Traveling through the primal lands of Western Australia where I didn’t expect to find much except desolation, I strangely came upon a site which linked directly to the title of this blog. The Shifting Sands themselves – in a pristine white, so soft to the touch. Their charm was enhanced against the backdrop of a beautiful Australian sky – stark blue streaked with a dreamy white. The wind softly carried the sand, just enough to keep the edges of the sand dunes blurry and illusive.
In short, the scene depicted much that formed the basis of the blog when I started writing it. I have always struggled with consistency. Having moved around through most of my conscious life, I have never come to terms with the idea of permanence and roots.
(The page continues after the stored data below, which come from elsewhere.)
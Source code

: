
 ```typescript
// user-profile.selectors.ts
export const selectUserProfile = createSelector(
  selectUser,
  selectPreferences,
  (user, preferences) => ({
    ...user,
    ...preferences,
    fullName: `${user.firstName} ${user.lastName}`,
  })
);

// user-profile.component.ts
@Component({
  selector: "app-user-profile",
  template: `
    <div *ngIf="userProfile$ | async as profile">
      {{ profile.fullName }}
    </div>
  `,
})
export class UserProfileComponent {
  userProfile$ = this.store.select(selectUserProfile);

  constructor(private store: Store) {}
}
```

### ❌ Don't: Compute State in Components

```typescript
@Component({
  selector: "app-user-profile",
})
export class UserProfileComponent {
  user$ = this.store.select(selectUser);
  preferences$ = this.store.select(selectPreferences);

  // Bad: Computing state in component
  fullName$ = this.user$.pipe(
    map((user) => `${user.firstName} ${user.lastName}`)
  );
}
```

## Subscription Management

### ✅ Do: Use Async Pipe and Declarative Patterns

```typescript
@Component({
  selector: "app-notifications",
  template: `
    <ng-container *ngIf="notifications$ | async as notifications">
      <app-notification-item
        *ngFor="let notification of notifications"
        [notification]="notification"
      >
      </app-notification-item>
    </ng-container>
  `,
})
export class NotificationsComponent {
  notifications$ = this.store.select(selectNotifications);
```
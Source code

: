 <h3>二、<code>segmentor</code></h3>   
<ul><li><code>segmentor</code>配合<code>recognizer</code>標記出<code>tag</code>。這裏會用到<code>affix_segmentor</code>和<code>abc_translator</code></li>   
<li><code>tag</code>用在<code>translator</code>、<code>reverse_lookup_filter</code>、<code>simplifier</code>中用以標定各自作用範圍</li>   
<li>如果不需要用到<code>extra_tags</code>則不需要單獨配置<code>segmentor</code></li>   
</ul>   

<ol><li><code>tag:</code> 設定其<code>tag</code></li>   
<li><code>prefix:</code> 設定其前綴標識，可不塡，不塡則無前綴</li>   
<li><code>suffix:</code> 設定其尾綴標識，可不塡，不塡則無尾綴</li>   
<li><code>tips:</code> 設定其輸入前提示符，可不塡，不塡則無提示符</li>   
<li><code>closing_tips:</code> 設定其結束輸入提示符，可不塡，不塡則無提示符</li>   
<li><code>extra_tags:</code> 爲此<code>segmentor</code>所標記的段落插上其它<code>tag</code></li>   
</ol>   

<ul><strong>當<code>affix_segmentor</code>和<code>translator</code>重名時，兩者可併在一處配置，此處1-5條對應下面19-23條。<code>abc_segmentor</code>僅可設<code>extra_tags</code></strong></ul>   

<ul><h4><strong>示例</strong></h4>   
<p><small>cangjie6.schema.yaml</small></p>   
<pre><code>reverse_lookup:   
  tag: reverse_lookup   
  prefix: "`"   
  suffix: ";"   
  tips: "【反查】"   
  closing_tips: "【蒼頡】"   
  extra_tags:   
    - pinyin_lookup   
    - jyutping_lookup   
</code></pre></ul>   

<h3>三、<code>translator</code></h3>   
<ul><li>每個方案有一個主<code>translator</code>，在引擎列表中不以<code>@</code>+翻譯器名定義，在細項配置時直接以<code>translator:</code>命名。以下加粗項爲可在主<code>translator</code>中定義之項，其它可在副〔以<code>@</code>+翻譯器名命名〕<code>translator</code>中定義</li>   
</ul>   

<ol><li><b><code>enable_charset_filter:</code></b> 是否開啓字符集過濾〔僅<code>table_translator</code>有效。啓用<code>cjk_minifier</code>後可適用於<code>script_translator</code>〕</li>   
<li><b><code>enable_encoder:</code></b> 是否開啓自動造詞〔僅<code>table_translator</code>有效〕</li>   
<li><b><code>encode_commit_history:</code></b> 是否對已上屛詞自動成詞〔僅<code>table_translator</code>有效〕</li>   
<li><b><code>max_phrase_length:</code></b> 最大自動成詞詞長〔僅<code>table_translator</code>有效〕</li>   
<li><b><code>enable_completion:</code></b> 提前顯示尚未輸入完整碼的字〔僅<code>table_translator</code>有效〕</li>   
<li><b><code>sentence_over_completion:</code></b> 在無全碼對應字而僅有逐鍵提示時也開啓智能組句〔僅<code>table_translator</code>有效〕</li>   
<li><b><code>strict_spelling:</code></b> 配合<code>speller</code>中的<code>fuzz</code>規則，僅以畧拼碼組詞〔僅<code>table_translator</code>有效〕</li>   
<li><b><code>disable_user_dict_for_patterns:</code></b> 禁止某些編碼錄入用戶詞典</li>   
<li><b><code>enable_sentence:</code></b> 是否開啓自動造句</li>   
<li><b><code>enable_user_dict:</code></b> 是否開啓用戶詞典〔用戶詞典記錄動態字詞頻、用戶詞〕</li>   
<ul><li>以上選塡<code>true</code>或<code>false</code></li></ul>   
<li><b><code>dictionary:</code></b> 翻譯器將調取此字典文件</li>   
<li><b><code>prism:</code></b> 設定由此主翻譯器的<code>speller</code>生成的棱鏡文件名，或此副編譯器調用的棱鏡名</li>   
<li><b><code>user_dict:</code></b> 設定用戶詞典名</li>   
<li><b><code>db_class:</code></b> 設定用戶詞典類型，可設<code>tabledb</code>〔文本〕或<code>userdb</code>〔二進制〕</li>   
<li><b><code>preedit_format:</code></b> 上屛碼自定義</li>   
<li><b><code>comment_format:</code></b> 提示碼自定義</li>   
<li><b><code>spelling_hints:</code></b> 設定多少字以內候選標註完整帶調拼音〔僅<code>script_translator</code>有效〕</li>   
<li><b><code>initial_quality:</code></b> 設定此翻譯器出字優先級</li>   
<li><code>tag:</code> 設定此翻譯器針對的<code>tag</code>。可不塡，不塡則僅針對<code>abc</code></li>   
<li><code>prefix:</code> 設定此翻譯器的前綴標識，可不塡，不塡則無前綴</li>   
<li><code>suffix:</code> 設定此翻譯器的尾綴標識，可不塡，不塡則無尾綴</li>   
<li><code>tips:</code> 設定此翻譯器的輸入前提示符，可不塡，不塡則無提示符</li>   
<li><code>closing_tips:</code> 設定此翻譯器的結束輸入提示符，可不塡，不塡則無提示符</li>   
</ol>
My own thoughts keep going through a shift; that is the only way I have been able to keep step with the ground moving beneath my feet – through a constant reassessment and re-orientation. And while the sand collects and forms the ground on which I walk, it constantly keeps blowing away too. Every book I read or a thoughtful movie I watch, is like a wind which gently moves me to a different idea. I am sure that if I look back a few years, I will find that that the landscape was completely different even though the sand remains the same. (A futile exercise, for who has the memory to trace the movements of sand dunes)
There have been times when I have been put in a witness box to confront my inconsistencies, and I have sometimes been ashamed of the duplicity of my own thoughts. It took me some time to recognise that the person who professed the different ideas differed in time and in experience and it is regressive to expect them to have the same thought.
So this was the original idea of this blog (or at least this is the memory of the idea that I carry now) – to recognise the drift and keep a vague map of where the new wind directions are coming from – perhaps I will identify some of those drafts if I could look back at them documented here.
The term itself: I encountered the term Shifting Sands first in the title of a book by Dominique Varma – a book that I thoroughly enjoyed for its exploration of blurry memories and of landscapes across Paris, Rajasthan and a Nazi concentration camp. The book didn’t do too well and has been out of print for a while. Writing this post today makes me want to dig back into my collection back home and read the book again to test if I will still like it as much or has its intrigue been blown away on the shifting sands.